## Extracted material
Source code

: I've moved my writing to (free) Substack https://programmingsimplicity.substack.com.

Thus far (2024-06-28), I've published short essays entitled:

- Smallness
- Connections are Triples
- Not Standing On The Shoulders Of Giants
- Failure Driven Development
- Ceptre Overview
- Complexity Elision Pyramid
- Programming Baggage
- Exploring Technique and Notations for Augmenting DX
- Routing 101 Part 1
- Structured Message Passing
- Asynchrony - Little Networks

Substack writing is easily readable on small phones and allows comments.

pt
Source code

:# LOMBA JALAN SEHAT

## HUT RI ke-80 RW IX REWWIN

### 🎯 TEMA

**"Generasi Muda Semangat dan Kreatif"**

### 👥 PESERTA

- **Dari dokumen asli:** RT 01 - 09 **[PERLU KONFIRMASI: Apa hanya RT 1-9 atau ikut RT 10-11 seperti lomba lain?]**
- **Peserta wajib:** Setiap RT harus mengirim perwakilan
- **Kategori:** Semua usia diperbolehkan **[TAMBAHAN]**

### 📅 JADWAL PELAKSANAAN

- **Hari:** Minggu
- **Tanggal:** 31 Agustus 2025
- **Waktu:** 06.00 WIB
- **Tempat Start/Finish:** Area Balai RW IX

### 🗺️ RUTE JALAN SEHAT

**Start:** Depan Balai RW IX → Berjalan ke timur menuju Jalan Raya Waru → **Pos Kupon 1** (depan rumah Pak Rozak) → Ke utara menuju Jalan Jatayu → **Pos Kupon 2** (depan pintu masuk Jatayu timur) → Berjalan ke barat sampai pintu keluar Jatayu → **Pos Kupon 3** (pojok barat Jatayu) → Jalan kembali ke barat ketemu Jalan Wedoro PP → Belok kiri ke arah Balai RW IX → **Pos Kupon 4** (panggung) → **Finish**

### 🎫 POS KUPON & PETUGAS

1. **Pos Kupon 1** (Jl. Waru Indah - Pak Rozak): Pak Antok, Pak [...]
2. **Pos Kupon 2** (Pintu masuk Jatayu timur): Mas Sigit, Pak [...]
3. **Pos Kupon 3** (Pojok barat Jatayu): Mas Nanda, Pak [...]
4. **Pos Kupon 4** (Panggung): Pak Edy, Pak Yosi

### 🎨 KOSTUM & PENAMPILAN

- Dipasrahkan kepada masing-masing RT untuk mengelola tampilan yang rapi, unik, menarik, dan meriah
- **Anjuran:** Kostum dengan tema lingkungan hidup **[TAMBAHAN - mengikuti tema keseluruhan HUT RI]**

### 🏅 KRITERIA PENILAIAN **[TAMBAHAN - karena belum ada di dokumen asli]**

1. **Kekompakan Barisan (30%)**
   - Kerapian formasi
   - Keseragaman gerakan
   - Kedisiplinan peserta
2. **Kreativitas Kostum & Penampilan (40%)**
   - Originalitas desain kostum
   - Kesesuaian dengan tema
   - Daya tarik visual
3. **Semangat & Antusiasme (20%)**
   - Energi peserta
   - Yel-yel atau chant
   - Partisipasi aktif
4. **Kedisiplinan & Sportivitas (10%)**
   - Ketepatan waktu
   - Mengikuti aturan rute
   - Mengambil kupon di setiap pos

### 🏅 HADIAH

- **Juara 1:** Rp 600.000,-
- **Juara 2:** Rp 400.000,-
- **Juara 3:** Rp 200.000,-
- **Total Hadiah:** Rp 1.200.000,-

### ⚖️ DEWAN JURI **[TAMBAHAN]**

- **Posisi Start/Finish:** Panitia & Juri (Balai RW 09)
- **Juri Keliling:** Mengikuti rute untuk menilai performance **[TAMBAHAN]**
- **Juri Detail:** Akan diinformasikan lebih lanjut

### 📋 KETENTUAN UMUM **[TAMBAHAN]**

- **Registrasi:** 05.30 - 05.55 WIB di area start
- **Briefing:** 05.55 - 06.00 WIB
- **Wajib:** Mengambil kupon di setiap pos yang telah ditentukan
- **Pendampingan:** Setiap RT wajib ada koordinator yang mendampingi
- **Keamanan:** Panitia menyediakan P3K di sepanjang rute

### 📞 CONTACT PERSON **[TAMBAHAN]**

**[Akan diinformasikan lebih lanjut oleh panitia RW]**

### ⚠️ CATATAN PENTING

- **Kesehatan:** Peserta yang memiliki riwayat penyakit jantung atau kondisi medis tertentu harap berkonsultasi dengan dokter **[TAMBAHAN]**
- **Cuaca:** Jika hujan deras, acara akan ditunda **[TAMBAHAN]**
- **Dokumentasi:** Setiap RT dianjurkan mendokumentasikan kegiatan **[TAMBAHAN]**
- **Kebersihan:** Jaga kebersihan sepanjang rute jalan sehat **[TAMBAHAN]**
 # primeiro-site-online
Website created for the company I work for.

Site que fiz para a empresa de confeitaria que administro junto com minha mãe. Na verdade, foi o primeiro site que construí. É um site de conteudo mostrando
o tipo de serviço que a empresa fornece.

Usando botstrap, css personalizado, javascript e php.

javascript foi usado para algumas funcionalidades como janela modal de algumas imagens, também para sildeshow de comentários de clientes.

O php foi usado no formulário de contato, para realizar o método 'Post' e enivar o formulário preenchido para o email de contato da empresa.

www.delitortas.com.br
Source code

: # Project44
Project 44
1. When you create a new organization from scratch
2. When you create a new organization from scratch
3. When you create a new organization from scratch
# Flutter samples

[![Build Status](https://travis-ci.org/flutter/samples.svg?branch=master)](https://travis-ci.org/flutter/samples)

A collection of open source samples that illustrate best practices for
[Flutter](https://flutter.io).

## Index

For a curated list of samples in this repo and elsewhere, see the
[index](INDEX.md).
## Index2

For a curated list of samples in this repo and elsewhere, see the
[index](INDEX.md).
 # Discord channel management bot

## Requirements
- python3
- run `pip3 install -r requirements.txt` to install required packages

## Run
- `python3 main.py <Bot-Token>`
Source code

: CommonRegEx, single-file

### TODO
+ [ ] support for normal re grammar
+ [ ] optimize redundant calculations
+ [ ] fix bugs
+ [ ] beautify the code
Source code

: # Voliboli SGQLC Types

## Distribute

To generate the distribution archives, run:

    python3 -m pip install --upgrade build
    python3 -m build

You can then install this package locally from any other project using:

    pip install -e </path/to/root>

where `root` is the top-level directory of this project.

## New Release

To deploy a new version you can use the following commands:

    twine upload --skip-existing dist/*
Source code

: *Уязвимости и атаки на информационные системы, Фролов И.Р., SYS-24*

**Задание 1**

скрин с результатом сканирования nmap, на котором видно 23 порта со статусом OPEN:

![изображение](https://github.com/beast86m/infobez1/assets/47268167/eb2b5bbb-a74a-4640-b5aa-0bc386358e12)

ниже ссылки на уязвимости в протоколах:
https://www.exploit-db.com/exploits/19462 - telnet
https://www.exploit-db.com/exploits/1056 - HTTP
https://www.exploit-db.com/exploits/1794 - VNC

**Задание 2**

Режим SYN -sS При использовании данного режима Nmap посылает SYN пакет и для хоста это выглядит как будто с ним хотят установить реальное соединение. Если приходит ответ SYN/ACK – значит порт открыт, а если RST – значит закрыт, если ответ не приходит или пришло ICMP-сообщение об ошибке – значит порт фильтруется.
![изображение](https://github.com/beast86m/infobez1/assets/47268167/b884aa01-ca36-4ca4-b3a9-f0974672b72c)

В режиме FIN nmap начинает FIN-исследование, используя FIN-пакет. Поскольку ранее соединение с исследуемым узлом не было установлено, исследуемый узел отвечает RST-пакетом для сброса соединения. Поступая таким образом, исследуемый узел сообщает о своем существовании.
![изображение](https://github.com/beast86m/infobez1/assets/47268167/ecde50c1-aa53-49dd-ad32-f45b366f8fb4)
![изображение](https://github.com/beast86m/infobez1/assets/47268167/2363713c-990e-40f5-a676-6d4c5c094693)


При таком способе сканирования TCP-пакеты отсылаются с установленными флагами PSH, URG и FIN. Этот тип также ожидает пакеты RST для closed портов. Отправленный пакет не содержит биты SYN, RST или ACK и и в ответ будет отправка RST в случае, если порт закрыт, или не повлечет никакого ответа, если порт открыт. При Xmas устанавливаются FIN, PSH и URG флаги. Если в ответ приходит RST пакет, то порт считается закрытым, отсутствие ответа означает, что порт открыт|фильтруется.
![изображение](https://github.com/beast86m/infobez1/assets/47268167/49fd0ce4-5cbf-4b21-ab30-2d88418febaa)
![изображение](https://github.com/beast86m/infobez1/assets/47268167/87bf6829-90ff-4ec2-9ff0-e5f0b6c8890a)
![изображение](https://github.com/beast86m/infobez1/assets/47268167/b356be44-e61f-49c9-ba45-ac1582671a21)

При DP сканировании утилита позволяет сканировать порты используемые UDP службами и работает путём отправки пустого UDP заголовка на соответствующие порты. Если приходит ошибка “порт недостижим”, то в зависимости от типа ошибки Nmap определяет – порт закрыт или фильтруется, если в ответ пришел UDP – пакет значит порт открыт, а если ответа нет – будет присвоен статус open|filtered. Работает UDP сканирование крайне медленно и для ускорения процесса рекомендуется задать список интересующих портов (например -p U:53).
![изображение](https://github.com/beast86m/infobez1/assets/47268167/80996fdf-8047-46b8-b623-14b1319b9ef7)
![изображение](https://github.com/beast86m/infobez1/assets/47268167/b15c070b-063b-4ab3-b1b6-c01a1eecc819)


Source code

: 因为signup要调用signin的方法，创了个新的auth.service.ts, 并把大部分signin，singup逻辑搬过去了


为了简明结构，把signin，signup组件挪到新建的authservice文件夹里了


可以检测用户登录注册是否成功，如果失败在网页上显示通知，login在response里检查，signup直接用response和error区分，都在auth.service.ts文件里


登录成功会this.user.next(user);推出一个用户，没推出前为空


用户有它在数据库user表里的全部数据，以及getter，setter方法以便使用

## The problem
An exact copy of the lines above between the line holding "- Yel-yel atau chant" and the line holding "### 📋 KETENTUAN UMUM **[TAMBAHAN]**", inclusive, is the whole answer.

## Task solution
   - Yel-yel atau chant
   - Partisipasi aktif
4. **Kedisiplinan & Sportivitas (10%)**
   - Ketepatan waktu
   - Mengikuti aturan rute
   - Mengambil kupon di setiap pos

### 🏅 HADIAH

- **Juara 1:** Rp 600.000,-
- **Juara 2:** Rp 400.000,-
- **Juara 3:** Rp 200.000,-
- **Total Hadiah:** Rp 1.200.000,-

### ⚖️ DEWAN JURI **[TAMBAHAN]**

- **Posisi Start/Finish:** Panitia & Juri (Balai RW 09)
- **Juri Keliling:** Mengikuti rute untuk menilai performance **[TAMBAHAN]**
- **Juri Detail:** Akan diinformasikan lebih lanjut

### 📋 KETENTUAN UMUM **[TAMBAHAN]**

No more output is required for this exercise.